La quinta e onnicomprensiva parola è naturalmente Bibliografia, e fa riferimento al senso profondamente interiorizzato che qualifica l’orizzonte riflessivo e interpretativo di Caproni. Questa Bibliografia, come abbiamo visto, è qualificata come culturale, differenziandosi dunque dalle altre specie del genere Bibliografia (enumerativa, storica, analitica), e potrebbe essere la scienza, o quantomeno la prospettiva disciplinare, che continua, ostinatamente, a cercare di capire quali siano i testi che è necessario includere, appropriandosene, nella memoria transpersonale della bibliotheca, continuando a studiare, come scrive Caproni, “l’infinito fenomeno della conoscenza”.

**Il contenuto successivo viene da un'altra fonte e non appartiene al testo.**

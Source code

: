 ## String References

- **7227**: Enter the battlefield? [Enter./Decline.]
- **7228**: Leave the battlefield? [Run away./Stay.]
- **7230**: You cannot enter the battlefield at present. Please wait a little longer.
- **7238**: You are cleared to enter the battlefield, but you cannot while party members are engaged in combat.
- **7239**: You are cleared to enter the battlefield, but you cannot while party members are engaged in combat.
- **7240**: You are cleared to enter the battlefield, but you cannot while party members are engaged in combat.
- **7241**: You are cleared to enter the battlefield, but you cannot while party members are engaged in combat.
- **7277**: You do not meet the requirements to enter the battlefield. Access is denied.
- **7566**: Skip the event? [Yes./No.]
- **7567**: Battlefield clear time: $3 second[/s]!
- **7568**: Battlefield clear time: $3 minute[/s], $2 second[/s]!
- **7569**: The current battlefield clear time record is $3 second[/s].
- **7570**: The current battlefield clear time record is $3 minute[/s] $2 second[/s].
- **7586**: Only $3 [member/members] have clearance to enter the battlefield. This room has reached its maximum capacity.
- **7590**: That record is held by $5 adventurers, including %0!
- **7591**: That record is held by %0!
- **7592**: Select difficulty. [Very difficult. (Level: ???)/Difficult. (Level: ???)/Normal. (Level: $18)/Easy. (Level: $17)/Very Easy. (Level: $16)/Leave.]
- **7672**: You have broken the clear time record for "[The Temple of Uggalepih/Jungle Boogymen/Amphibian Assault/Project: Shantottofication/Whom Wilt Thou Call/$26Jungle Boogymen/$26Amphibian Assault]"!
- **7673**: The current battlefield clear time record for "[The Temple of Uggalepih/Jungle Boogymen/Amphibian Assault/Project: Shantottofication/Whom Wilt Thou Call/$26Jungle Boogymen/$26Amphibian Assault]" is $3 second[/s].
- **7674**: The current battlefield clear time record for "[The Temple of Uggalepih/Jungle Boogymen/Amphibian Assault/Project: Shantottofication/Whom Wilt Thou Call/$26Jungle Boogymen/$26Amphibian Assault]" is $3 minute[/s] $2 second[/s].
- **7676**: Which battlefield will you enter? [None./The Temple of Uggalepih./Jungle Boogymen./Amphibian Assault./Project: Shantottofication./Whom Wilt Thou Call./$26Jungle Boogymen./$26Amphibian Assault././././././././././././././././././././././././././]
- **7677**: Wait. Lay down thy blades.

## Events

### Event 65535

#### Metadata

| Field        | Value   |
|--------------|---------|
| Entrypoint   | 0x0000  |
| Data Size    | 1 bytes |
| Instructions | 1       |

La lettura della Bibliografia culturale di Attilio Mauro Caproni, come della generalità delle altre sue opere, è indubbiamente impegnativa, anche per le numerose peculiarità lessicali che ne caratterizzano la configurazione testuale. Tuttavia, l’impegno richiesto è ampiamente ripagato se il lettore saprà far propri gli insegnamenti e i consigli che nel testo sono presenti, e dunque utilizzare i contenuti di questo libro per far crescere la sua seconda memoria, alimentando il percorso che ognuno di noi necessariamente ha intrapreso tra i macrofenomeni della conoscenza e i microfenomeni della appropriazione individuale, andando in cerca di un delicato, incerto, e proprio per questo tendenzialmente armonico equilibrio.